── RECORDS TO USE ──
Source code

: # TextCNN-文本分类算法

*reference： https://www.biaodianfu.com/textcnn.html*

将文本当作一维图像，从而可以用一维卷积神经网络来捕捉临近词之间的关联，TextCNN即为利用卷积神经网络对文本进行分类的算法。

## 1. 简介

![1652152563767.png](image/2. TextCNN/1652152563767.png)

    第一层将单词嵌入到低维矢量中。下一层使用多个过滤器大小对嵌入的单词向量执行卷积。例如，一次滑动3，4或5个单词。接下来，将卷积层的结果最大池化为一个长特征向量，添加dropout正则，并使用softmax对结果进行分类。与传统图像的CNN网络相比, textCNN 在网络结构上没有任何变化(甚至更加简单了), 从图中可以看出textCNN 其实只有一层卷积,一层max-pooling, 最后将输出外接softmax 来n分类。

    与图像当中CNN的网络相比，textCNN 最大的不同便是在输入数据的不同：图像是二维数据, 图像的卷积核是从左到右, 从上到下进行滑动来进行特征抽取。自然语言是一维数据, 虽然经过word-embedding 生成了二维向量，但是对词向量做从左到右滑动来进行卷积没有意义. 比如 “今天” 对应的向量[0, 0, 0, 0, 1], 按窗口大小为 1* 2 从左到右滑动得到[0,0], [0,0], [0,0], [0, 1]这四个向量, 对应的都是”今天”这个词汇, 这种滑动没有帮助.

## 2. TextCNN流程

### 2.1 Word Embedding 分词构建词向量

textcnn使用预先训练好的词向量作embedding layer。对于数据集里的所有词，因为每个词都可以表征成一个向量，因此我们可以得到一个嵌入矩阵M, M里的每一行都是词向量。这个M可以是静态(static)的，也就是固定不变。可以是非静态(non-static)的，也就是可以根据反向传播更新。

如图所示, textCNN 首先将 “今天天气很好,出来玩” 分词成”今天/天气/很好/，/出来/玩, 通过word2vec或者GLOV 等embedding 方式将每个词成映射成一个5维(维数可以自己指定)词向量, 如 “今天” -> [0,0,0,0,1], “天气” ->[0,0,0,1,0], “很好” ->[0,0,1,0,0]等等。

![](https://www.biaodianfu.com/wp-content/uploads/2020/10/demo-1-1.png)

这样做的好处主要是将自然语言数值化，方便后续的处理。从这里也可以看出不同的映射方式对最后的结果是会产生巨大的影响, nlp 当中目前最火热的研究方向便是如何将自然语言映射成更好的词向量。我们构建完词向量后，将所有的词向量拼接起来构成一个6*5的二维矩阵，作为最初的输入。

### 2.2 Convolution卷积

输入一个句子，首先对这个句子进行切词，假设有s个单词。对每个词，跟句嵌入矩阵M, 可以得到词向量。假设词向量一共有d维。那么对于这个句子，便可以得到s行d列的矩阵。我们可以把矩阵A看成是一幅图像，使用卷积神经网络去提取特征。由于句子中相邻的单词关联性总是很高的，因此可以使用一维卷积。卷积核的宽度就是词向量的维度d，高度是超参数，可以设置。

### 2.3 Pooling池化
───
── RECORDS TO USE ──
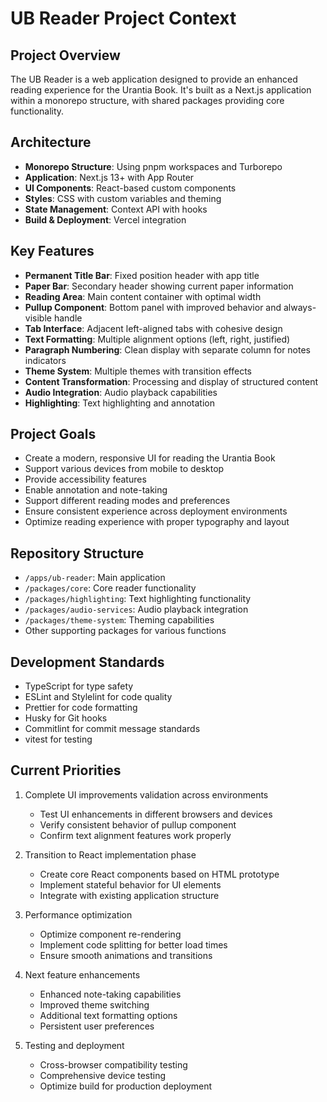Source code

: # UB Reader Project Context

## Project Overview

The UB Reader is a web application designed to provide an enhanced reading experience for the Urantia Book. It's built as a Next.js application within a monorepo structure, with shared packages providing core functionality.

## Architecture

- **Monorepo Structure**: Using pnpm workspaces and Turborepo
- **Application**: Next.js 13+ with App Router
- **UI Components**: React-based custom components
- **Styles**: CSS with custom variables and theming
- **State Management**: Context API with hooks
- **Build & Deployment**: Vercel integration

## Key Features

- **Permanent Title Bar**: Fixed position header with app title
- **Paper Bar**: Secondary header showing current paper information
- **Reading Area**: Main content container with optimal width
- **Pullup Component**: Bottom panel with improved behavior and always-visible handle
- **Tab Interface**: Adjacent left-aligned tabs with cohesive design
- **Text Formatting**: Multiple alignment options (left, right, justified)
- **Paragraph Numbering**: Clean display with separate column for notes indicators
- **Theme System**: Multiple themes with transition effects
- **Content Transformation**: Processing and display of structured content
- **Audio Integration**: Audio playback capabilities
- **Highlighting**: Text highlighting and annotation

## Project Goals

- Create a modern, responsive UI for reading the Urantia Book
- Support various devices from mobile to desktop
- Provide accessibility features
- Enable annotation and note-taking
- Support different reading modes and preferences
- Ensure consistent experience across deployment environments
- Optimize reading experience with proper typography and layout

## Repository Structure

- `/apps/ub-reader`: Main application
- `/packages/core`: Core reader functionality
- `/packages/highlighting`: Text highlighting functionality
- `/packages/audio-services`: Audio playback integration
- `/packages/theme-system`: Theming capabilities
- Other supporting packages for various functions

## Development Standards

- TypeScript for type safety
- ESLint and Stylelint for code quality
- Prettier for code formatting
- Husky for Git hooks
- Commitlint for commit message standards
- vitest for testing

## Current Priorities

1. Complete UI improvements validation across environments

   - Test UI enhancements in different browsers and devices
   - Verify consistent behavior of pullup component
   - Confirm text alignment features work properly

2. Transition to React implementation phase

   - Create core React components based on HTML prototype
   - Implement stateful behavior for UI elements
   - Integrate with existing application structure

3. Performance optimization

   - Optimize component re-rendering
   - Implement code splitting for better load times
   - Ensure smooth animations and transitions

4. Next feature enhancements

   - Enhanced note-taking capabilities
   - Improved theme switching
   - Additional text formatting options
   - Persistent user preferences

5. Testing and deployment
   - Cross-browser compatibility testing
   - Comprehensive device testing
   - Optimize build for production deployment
───
── RECORDS TO USE ──
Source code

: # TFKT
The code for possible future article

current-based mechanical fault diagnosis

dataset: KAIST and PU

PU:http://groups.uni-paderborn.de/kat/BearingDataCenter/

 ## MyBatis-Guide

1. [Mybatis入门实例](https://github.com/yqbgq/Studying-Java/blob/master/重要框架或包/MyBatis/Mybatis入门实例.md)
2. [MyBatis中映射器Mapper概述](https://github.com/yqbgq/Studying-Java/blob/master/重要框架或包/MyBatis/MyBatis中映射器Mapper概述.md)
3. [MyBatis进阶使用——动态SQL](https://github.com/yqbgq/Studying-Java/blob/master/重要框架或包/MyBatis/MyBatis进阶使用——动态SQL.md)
───
### DESCRIPTION OF THE TASK
The required output is every line above from the one with "- **State Management**: Context" down to the one with "- **Text Formatting**: Multiple", restated word for word, ends included.

### COMPLETED TASK
- **State Management**: Context API with hooks
- **Build & Deployment**: Vercel integration

## Key Features

- **Permanent Title Bar**: Fixed position header with app title
- **Paper Bar**: Secondary header showing current paper information
- **Reading Area**: Main content container with optimal width
- **Pullup Component**: Bottom panel with improved behavior and always-visible handle
- **Tab Interface**: Adjacent left-aligned tabs with cohesive design
- **Text Formatting**: Multiple alignment options (left, right, justified)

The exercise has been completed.